**Source information:**
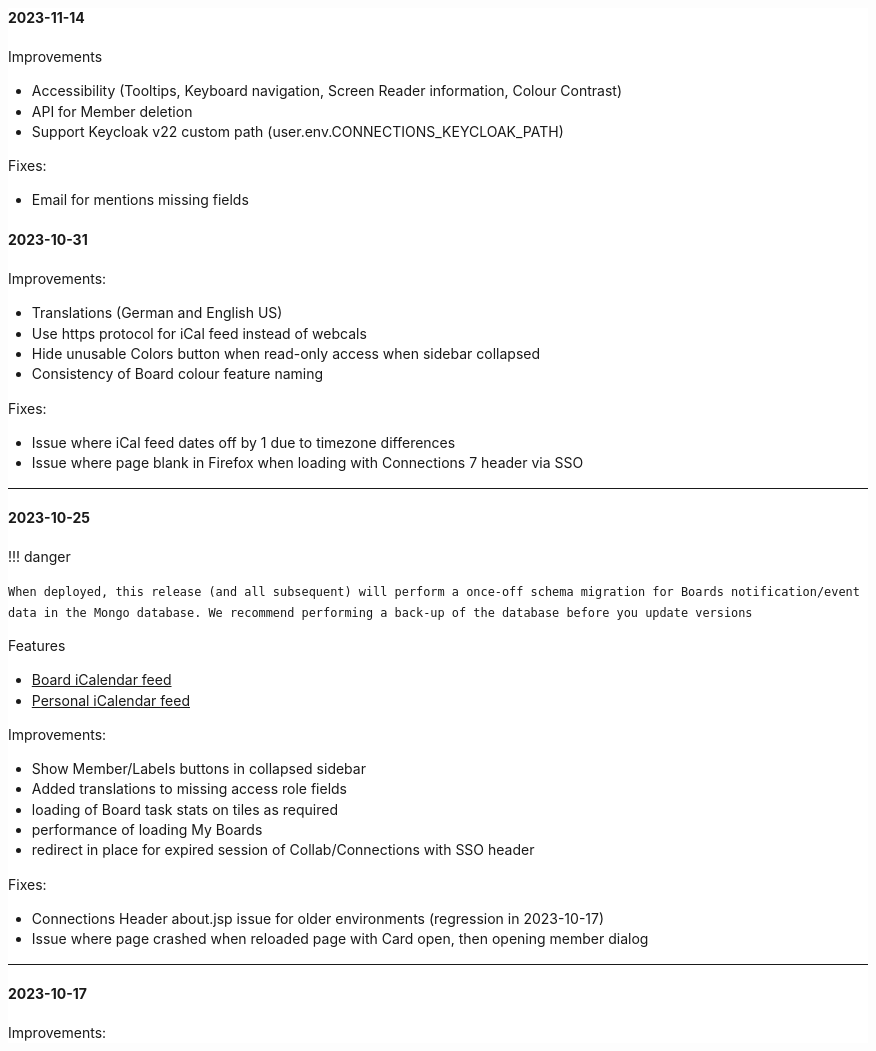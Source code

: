 #### 2023-11-14

Improvements

- Accessibility (Tooltips, Keyboard navigation, Screen Reader information, Colour Contrast)
- API for Member deletion
- Support Keycloak v22 custom path (user.env.CONNECTIONS_KEYCLOAK_PATH)

Fixes:

- Email for mentions missing fields

#### 2023-10-31

Improvements:

- Translations (German and English US)
- Use https protocol for iCal feed instead of webcals
- Hide unusable Colors button when read-only access when sidebar collapsed
- Consistency of Board colour feature naming

Fixes:

- Issue where iCal feed dates off by 1 due to timezone differences
- Issue where page blank in Firefox when loading with Connections 7 header via SSO

---

#### 2023-10-25

!!! danger

    When deployed, this release (and all subsequent) will perform a once-off schema migration for Boards notification/event data in the Mongo database. We recommend performing a back-up of the database before you update versions

Features

- [Board iCalendar feed](./howto/ical/board.md)
- [Personal iCalendar feed](./howto/ical/personal.md)

Improvements:

- Show Member/Labels buttons in collapsed sidebar
- Added translations to missing access role fields
- loading of Board task stats on tiles as required
- performance of loading My Boards
- redirect in place for expired session of Collab/Connections with SSO header

Fixes:

- Connections Header about.jsp issue for older environments (regression in 2023-10-17)
- Issue where page crashed when reloaded page with Card open, then opening member dialog

---

#### 2023-10-17

Improvements:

**Your goal:**
Set down, exactly and only, the lines running from the one holding "When deployed, this" through the end of the records above, both ends included.

**Problem solution:**
    When deployed, this release (and all subsequent) will perform a once-off schema migration for Boards notification/event data in the Mongo database. We recommend performing a back-up of the database before you update versions

Features

- [Board iCalendar feed](./howto/ical/board.md)
- [Personal iCalendar feed](./howto/ical/personal.md)

Improvements:

- Show Member/Labels buttons in collapsed sidebar
- Added translations to missing access role fields
- loading of Board task stats on tiles as required
- performance of loading My Boards
- redirect in place for expired session of Collab/Connections with SSO header

Fixes:

- Connections Header about.jsp issue for older environments (regression in 2023-10-17)
- Issue where page crashed when reloaded page with Card open, then opening member dialog

---

#### 2023-10-17

Improvements:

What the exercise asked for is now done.